■ Dataset records:
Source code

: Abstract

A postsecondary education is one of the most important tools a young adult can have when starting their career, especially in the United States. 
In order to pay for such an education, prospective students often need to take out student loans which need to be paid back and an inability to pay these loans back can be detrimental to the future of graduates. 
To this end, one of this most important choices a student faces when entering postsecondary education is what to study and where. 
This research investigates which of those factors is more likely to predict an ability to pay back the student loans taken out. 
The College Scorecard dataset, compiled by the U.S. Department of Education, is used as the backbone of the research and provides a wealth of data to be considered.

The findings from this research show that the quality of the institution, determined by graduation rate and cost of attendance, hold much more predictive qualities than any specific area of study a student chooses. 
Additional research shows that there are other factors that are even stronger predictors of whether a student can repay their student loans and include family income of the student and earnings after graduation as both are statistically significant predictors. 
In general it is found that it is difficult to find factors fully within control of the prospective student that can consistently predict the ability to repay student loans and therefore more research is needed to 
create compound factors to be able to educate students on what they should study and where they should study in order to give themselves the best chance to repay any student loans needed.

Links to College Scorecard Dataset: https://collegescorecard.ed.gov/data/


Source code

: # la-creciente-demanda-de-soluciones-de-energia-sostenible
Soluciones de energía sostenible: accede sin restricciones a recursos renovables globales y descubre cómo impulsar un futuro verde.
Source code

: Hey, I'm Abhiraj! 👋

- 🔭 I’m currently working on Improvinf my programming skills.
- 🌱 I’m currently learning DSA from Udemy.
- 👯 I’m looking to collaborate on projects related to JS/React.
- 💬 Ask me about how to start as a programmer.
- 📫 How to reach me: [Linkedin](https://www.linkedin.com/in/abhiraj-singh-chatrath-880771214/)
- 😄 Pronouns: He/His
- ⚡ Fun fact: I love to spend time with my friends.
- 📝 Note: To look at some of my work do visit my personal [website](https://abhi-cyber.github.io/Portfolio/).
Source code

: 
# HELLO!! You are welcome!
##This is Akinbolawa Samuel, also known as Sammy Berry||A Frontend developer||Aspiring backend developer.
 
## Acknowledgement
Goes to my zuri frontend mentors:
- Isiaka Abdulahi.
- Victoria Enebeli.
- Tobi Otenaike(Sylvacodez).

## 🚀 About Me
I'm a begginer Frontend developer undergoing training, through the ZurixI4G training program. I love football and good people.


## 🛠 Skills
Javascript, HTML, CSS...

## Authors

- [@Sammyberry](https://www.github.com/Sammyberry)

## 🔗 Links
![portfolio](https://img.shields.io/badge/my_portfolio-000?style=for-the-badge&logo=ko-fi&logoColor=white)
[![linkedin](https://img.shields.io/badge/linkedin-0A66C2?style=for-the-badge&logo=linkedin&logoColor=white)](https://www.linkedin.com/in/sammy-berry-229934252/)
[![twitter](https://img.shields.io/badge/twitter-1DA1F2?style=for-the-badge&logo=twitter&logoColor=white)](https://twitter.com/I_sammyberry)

■ Prompt: Here the job is to transcribe the lines from the first line of the data through the line containing "- 😄 Pronouns: He/His", inclusive, exactly and with nothing else.

■ Task answer:
Source code

: Abstract

A postsecondary education is one of the most important tools a young adult can have when starting their career, especially in the United States. 
In order to pay for such an education, prospective students often need to take out student loans which need to be paid back and an inability to pay these loans back can be detrimental to the future of graduates. 
To this end, one of this most important choices a student faces when entering postsecondary education is what to study and where. 
This research investigates which of those factors is more likely to predict an ability to pay back the student loans taken out. 
The College Scorecard dataset, compiled by the U.S. Department of Education, is used as the backbone of the research and provides a wealth of data to be considered.

The findings from this research show that the quality of the institution, determined by graduation rate and cost of attendance, hold much more predictive qualities than any specific area of study a student chooses. 
Additional research shows that there are other factors that are even stronger predictors of whether a student can repay their student loans and include family income of the student and earnings after graduation as both are statistically significant predictors. 
In general it is found that it is difficult to find factors fully within control of the prospective student that can consistently predict the ability to repay student loans and therefore more research is needed to 
create compound factors to be able to educate students on what they should study and where they should study in order to give themselves the best chance to repay any student loans needed.

Links to College Scorecard Dataset: https://collegescorecard.ed.gov/data/


Source code

: # la-creciente-demanda-de-soluciones-de-energia-sostenible
Soluciones de energía sostenible: accede sin restricciones a recursos renovables globales y descubre cómo impulsar un futuro verde.
Source code

: Hey, I'm Abhiraj! 👋

- 🔭 I’m currently working on Improvinf my programming skills.
- 🌱 I’m currently learning DSA from Udemy.
- 👯 I’m looking to collaborate on projects related to JS/React.
- 💬 Ask me about how to start as a programmer.
- 📫 How to reach me: [Linkedin](https://www.linkedin.com/in/abhiraj-singh-chatrath-880771214/)
- 😄 Pronouns: He/His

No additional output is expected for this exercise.